**Your instructions**
Set down word for word the lines that begin the entries and run through the line containing "## Some Technical". Give nothing further.

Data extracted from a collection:
<<<<
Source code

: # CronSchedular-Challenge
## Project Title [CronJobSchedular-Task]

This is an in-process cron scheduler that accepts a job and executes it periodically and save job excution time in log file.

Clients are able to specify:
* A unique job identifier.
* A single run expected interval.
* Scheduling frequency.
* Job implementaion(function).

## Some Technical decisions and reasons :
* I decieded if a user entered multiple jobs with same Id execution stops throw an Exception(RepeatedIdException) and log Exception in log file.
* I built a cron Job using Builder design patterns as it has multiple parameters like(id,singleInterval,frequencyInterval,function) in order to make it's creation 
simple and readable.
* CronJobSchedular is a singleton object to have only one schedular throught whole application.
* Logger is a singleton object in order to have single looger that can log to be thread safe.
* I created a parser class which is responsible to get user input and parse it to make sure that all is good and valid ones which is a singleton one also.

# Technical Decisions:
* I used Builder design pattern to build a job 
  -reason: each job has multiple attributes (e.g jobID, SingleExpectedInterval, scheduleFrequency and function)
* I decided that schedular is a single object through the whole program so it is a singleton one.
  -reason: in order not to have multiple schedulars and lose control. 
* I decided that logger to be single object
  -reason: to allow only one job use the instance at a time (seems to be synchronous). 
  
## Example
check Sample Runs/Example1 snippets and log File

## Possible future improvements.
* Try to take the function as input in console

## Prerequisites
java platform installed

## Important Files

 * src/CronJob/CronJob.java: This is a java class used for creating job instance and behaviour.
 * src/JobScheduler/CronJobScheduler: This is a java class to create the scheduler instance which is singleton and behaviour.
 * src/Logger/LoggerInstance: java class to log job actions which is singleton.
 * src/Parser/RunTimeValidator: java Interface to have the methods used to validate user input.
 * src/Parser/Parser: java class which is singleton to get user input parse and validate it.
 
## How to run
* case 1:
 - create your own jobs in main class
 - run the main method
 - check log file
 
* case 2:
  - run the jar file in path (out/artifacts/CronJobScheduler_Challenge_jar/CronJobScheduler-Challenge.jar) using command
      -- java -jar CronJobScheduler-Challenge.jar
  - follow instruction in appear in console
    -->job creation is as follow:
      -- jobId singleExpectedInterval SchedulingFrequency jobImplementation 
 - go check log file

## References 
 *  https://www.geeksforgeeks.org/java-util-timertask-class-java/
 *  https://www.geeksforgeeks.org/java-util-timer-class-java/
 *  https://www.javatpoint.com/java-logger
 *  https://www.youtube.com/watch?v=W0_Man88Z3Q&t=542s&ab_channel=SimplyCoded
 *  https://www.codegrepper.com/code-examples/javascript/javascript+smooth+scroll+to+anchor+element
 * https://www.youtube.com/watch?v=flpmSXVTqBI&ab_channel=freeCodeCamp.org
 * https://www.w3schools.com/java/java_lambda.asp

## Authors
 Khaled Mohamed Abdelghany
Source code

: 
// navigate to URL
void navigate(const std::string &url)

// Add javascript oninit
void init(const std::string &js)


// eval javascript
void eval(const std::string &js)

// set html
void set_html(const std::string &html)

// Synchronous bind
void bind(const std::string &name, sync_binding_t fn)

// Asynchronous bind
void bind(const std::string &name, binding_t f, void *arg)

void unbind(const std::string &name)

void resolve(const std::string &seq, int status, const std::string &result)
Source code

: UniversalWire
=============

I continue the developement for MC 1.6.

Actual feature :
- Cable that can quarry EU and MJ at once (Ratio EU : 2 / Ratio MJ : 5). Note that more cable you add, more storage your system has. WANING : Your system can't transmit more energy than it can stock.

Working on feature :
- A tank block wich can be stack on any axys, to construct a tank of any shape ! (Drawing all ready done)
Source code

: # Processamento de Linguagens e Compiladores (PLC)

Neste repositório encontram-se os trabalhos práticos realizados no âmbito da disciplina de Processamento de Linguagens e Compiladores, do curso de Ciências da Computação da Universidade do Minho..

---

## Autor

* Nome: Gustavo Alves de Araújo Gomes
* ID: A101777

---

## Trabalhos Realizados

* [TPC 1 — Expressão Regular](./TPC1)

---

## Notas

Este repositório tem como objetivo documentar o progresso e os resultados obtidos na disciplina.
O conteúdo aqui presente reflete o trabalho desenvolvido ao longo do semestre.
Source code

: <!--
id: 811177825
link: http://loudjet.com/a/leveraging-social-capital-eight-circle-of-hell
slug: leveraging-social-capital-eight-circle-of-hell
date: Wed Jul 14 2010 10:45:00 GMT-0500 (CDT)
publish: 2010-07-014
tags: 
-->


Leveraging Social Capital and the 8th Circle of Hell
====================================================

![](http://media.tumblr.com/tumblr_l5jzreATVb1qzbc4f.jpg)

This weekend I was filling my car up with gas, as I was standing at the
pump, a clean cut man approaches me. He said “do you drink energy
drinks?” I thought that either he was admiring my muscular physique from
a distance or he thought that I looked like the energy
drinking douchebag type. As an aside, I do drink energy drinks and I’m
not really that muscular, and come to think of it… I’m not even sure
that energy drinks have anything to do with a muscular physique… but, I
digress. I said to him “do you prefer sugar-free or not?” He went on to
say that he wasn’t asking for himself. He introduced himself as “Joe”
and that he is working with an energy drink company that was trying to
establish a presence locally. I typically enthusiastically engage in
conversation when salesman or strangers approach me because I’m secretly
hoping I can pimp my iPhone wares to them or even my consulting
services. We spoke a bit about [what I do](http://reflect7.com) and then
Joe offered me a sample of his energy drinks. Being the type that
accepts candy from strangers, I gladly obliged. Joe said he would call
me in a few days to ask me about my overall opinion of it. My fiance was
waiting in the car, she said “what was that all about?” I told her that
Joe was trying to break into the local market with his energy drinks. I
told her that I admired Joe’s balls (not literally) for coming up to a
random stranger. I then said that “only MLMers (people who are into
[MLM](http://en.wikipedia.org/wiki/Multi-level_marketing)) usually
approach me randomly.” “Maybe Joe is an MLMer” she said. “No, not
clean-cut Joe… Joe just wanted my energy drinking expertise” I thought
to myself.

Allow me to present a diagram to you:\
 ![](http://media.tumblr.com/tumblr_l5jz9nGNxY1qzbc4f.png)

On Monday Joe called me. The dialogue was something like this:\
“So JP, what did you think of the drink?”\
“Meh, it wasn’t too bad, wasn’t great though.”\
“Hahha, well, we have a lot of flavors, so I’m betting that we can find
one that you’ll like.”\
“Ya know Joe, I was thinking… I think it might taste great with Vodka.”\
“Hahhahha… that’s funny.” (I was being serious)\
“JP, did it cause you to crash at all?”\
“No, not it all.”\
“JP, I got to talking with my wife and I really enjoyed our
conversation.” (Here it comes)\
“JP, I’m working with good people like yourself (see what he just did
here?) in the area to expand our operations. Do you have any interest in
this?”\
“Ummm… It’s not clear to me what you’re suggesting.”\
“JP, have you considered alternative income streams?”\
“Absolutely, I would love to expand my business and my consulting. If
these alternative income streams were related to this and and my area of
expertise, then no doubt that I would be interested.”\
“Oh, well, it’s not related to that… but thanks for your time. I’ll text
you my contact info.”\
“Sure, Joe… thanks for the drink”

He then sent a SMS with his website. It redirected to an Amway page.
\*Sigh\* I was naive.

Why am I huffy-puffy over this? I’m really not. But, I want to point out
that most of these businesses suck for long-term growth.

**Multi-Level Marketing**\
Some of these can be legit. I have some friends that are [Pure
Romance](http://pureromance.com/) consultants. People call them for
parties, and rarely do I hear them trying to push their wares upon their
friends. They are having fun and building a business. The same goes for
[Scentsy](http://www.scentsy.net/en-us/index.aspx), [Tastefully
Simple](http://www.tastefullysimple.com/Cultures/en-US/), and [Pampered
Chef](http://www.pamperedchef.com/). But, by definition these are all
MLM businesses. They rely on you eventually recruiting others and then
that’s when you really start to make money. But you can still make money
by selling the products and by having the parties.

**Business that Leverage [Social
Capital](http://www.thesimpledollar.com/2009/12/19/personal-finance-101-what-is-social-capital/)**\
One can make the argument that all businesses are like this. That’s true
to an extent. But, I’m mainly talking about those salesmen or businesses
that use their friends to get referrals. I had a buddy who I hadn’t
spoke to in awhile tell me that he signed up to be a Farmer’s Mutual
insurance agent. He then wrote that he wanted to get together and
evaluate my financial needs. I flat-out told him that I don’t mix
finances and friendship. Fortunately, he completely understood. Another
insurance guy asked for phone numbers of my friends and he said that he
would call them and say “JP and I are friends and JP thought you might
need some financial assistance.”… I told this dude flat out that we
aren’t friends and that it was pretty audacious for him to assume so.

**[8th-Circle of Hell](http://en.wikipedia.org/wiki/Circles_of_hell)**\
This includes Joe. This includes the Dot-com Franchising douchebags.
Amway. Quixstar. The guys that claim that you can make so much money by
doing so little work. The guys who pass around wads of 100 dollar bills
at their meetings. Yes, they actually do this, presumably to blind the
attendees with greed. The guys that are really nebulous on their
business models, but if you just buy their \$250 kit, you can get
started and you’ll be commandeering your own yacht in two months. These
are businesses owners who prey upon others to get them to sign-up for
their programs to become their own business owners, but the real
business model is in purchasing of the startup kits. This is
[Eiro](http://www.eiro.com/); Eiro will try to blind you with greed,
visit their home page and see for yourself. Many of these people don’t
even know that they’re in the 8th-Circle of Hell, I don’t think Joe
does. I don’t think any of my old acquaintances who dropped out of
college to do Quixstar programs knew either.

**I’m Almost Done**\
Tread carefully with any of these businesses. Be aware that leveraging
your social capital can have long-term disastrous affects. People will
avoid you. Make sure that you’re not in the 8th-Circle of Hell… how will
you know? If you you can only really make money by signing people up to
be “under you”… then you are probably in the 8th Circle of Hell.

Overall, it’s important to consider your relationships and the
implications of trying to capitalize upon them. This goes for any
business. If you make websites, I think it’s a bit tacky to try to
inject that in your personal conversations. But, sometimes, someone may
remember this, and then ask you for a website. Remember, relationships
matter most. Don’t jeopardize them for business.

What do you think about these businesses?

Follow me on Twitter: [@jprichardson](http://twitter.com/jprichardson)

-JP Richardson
>>>>
**Problem solution**
Source code

: # CronSchedular-Challenge
## Project Title [CronJobSchedular-Task]

This is an in-process cron scheduler that accepts a job and executes it periodically and save job excution time in log file.

Clients are able to specify:
* A unique job identifier.
* A single run expected interval.
* Scheduling frequency.
* Job implementaion(function).

## Some Technical decisions and reasons :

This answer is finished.